# Host Papa? Any recommendations for cheap ecommerce hosting?



## AshleyR (Jan 24, 2009)

Has anyone used Host Papa for their website? It's a Canadian site... seems okay.

What other websites out there offer cheap hosting? I run a website for my clay ornaments and cake toppers with Yahoo, for $11.95 a month, without ecommerce. I'm looking for something a little cheaper! Yahoos ecommerce package is around $40/month! 

Any suggestions???

TIA!


----------



## Tabitha (Jan 24, 2009)

I use internet basedfamily for about $22.00 a month

www.texasartspot.com

I would like to find something cheaper too. I don't do commerce on that site so I am even thinking free blog maybe...

I only use it announce kids art classes, etc.


----------



## AshleyR (Jan 24, 2009)

Tabitha said:
			
		

> I use internet basedfamily for about $22.00 a month
> 
> www.texasartspot.com
> 
> ...



You pay $22/mo without ecommerce? Yikes!! Do you have the option to have it with your package even though you don't use it, or is it not included? That seems high for no ecommerce, but not so bad if you do have it!


----------



## Tabitha (Jan 24, 2009)

No, sorry I was not clear, it has ecommerce capabilities. I set it up for ecommerce but decided to only use it as an informational, so it's time to make a change. it has GREAT ecommerce abilities.


----------



## Deda (Jan 24, 2009)

I use hostmonster.  I paid around $200 for the year, or maybe two?  It was cheap, and has all the cool toys, like SSL, Ruby, Perl, PHP, mysql databases and my favorite Simple Scripts.  You can install Zencart, OS Commerce, Wordpress, phpBB.


----------



## jenn624 (Jan 24, 2009)

I offer website hosting (my "day job" is website design).
My most popular package is $10 per month (or $110 if paid annually) gets you the full deal - 250MB of space, 500Mb of monthly bandwidth, 15 email accounts, 10 mySQL databases, e-commerce capabilities and lots of other stuff. 
Control panel with loads of shopping cart scripts, content management systems, blogs, forums, etc are available for installation. 
Feel free to contact me if you're interested or want more information. (don't mean to sound like a commercial   just wanted to offer you all a better deal!)


----------



## Lindy (Jan 25, 2009)

Hey Ashley,

Telus offers small business packages starting at $9.95 a month which includes registering you domain name (it's free with Telus) and if you want e-commerce then it's $29 a month.  The tools are really easy to use and it's who I'm with.  I don't know if you have Telus as a phone option in Ontario but their website is http://telushosting.com/pkg_all.php and http://business.telus.com/en_CA/BC/...ture/Web_Site/details/bcSmbSharedHosting.html

Here's what my On-Line Store looks like using their tools - http://malaspinasoapfactory.ca/cgi-bin/online/storepro.php

HTH


----------



## kwahlne (Jan 25, 2009)

I use the ProLogic package at Startlogic

Click here:  Startlogic

They have fantastic service for only $5.95 per month if you pay a year or two upfront.  Even month to month is cheaper than most.  There's a ridiculous number of features and pre-installed shopping carts.  However, I use Zen-Cart (free!) as my shopping cart which integrates seamlessly.

Haven't found a better option than this one!


----------



## Drex (Feb 17, 2009)

Sitegrounds.com

Free domain name
zen cart
os commerce

bunch of other features

$5.95 for the 36 month plan


----------



## pink-north (Feb 21, 2009)

I use WAHMshoppes which is $8/mo and a shopping cart.


----------



## Mark the Box Guy (Apr 30, 2013)

I'm a big fan of Shopify.com.

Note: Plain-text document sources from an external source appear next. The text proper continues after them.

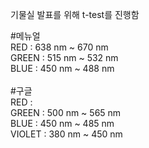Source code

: 기물실 발표를 위해 t-test를 진행함

#메뉴얼 <br>
RED : 638 nm ~ 670 nm <br>
GREEN : 515 nm ~ 532 nm<br>
BLUE : 450 nm ~ 488 nm <br>
<br>
#구글 <br>
RED : <br>
GREEN : 500 nm ~ 565 nm<br>
BLUE : 450 nm ~ 485 nm <br>
VIOLET : 380 nm ~ 450 nm <br>
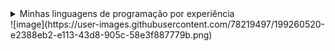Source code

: <details>
  <summary>Minhas linguagens de programação por experiência</summary>
  
  * (**S**) Java e Kotlin
  * (**A**) Python e Typescript
  * (**B**) Javascript
  * (**C**) PHP e C
  * (**D**) C++
</details>
![image](https://user-images.githubusercontent.com/78219497/199260520-e2388eb2-e113-43d8-905c-58e3f887779b.png)
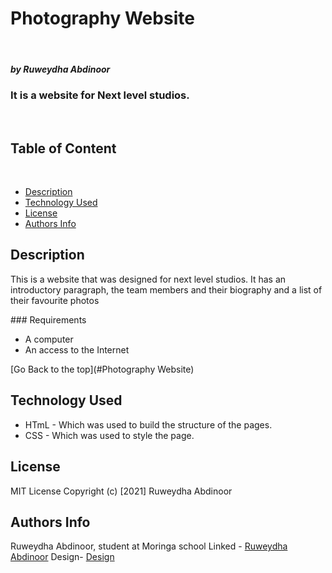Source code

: # Photography Website
​
##### by Ruweydha Abdinoor
### It is a website for Next level studios.
​
## Table of Content
​
+ [Description](#description)
+ [Technology Used](#technology-used)
+ [License](#license)
+ [Authors Info](#author-Info)
​
## Description
<p>This is  a website that was designed for next level studios. It has an introductory paragraph, the team members and their biography and a list of their favourite photos</p>
​
### Requirements

* A computer
* An access to the Internet

​[Go Back to the top](#Photography Website)
## Technology Used
* HTmL - Which was used to build the structure of the pages.
​
* CSS - Which was used to style the page. 
​
## License
​MIT License
​Copyright (c) [2021] Ruweydha Abdinoor

## Authors Info
Ruweydha Abdinoor, student at Moringa school
​Linked - [Ruweydha Abdinoor](https://ruweydha.github.io/Photography-Website/) 
Design- [Design](https://www.figma.com/file/kab9t2plKzaemfJUYDM3AJ/Untitled?node-id=1%3A2)

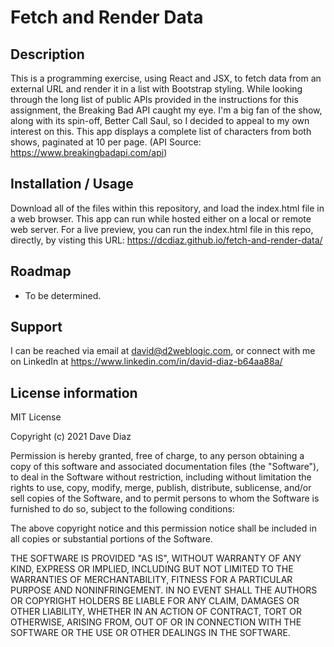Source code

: # Fetch and Render Data

## Description
This is a programming exercise, using React and JSX, to fetch data from an external URL and render it in a list with Bootstrap styling. While looking through the long list of public APIs provided in the instructions for this assignment, the Breaking Bad API caught my eye. I'm a big fan of the show, along with its spin-off, Better Call Saul, so I decided to appeal to my own interest on this. This app displays a complete list of characters from both shows, paginated at 10 per page. (API Source: https://www.breakingbadapi.com/api)

## Installation / Usage
Download all of the files within this repository, and load the index.html file in a web browser. This app can run while hosted either on a local or remote web server. For a live preview, you can run the index.html file in this repo, directly, by visting this URL: https://dcdiaz.github.io/fetch-and-render-data/

## Roadmap
- To be determined.

## Support
I can be reached via email at david@d2weblogic.com, or connect with me on LinkedIn at https://www.linkedin.com/in/david-diaz-b64aa88a/

## License information
MIT License

Copyright (c) 2021 Dave Diaz

Permission is hereby granted, free of charge, to any person obtaining a copy
of this software and associated documentation files (the "Software"), to deal
in the Software without restriction, including without limitation the rights
to use, copy, modify, merge, publish, distribute, sublicense, and/or sell
copies of the Software, and to permit persons to whom the Software is
furnished to do so, subject to the following conditions:

The above copyright notice and this permission notice shall be included in all
copies or substantial portions of the Software.

THE SOFTWARE IS PROVIDED "AS IS", WITHOUT WARRANTY OF ANY KIND, EXPRESS OR
IMPLIED, INCLUDING BUT NOT LIMITED TO THE WARRANTIES OF MERCHANTABILITY,
FITNESS FOR A PARTICULAR PURPOSE AND NONINFRINGEMENT. IN NO EVENT SHALL THE
AUTHORS OR COPYRIGHT HOLDERS BE LIABLE FOR ANY CLAIM, DAMAGES OR OTHER
LIABILITY, WHETHER IN AN ACTION OF CONTRACT, TORT OR OTHERWISE, ARISING FROM,
OUT OF OR IN CONNECTION WITH THE SOFTWARE OR THE USE OR OTHER DEALINGS IN THE
SOFTWARE.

I've hosted a couple of good ecommerce sites there. Great features, very reliable, terrific support, fair price.


----------



## Nevada (Apr 30, 2013)

heard a lot of good things about Go Daddy


----------



## 100%Natural (Apr 30, 2013)

I started my website originally with Host Papa.  Well, it's far more difficult and limiting that I had hoped for.  Now I'm building mine on Weebly with the PayPal cart system.  Much easier and faster with more suitable templates.  I've heard good things about WordPress which is available through HostPapa and is included.  If you need support, HostPapa is quick and extremely helpful.


----------



## VanessaP (Apr 30, 2013)

I will say it till I'm blue in the face: Host Gator. Super smart support staff, incredibly reliable hosting, and even if you pay by the month for a hosting package with a private SSL, its $12 or less per month - so skip one lunch out per month and its paid for. I've used various hosts over the last 16 years, including during getting my bachelor's degree in web design & development. You will get what you pay for with a non-specialty host. I've used FatCow and DreamHost as well. DreamHost I liked and the price was nice, great uptime and tech support, but I didn't like their control panel at the time. FatCow... lets not even go there. I would never sign up with them again. When your account comes up for renewal after the first year, the regular price is triple what you originally paid, their tech support is slow to reply to tickets and they had a LOT of downtime to be considered a reliable host, IME. Personally, I'm WAY too OCD about coding and design to use something like Shopify.


----------



## melstan775 (Apr 30, 2013)

Host gator is good. I have hosting through Arvixe. You could also do blue host. Install Wordpress then install a cart and payment gateway and be your own host. It's more work then using a cart service like big cartel or shopify, but there's no extra fees and you re in control of your shop.


----------



## Marilyna (Apr 30, 2013)

I used to use Citymax and loved it.  It was $19.95 a month, but could do anything you could dream up and very simple to set up.


----------